Amid a tepid retail landscape, DICK'S Sporting Goods (DKS - Free Report) aggressively continues with its store expansion strategy. Recently, management also announced the opening of three flagship stores and one Field & Stream store across three states during the final weeks of September.
In fact, with the introduction of the latest stores, DICK'S Sporting’s countrywide store count will reach 713 in addition to 35 Field & Stream outlets.
The company will open a DICK'S Sporting store each at Gateway Mall in Lincoln, NE and Capital City Mall in Camp Hill, PA. Additionally, the company will open a DICK’S Sporting and Field & Stream store at Freedom Town Center in Fayetteville, NC.
Notably, the gala opening celebrations for the Lincoln and Fayetteville stores will take place through Sep 22 to Sep 24. Moreover, the Camp Hill store’s opening celebrations is scheduled from Sep 30 to Oct 1. These stores, in turn, are likely to help DICK'S Sporting in efficiently catering to the needs of these communities.
In order to lure customers during opening celebrations, the company has announced attractive gifts and opportunities to win prizes as well. Also, several special guests are invited to make in-store appearances.

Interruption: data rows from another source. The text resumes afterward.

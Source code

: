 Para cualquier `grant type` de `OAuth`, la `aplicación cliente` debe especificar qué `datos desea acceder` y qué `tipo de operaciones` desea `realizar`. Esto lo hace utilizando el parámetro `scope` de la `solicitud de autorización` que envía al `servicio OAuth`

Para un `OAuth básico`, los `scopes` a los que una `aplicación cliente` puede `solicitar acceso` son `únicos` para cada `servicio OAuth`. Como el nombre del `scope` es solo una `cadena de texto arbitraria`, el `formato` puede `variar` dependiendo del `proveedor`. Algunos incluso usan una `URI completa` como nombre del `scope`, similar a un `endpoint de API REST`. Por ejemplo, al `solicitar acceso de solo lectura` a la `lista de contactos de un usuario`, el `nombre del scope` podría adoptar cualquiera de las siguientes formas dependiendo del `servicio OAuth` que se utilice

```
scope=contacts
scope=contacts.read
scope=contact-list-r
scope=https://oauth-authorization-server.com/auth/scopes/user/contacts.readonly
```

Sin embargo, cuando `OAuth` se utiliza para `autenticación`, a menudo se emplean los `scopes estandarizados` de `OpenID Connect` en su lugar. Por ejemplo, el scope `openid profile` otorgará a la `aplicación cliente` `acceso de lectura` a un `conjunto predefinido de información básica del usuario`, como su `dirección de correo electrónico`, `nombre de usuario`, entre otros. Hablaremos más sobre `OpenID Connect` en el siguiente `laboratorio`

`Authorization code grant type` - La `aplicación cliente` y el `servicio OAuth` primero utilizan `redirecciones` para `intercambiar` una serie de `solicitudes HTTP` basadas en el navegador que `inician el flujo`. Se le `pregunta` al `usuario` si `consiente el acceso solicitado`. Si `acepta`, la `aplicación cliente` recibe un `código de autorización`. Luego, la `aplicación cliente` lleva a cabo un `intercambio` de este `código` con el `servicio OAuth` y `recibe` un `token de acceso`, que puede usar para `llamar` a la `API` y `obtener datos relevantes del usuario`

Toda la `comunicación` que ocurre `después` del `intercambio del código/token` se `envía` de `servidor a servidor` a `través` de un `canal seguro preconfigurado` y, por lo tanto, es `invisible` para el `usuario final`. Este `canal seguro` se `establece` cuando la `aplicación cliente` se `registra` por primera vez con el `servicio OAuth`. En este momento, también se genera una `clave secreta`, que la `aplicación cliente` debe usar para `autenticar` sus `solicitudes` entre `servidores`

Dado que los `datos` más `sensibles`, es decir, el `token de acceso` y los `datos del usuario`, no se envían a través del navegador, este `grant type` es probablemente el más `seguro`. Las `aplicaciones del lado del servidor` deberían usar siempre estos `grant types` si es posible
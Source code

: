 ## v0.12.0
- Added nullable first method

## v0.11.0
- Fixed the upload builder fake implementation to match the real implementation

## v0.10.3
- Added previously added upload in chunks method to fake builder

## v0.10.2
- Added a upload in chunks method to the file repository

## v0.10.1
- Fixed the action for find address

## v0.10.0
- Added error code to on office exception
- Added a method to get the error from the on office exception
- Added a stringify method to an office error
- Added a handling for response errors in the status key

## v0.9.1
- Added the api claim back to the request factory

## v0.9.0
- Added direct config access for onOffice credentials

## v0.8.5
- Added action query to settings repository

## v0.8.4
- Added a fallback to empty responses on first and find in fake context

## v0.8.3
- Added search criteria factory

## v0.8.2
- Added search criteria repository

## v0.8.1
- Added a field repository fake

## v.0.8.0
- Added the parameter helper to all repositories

Prior to the launch of these new outlets, DICK'S Sporting had introduced eight new flagship stores and two Field & Stream stores across six states in the first half of September.
DICK'S Sporting Performance
Though DICK'S Sporting continues with its store expansion efforts, it is not fully immune to the headwinds of a highly challenging retail scenario. Consequently, the company delivered its first negative earnings surprise in the last six quarters during second-quarter fiscal 2017. Also, the extremely competitive, volatile and promotional environment dented gross margin in the quarter.
Going forward, management expects all these factors to linger through the rest of fiscal 2017. This along with projections of an extremely challenging hunting category compelled the company to cut its fiscal 2017 view.
As a result, this Zacks Rank #5 (Strong Sell) company’s shares have plunged 55.2% in the past year, wider than the industry’s decline of 14.7%.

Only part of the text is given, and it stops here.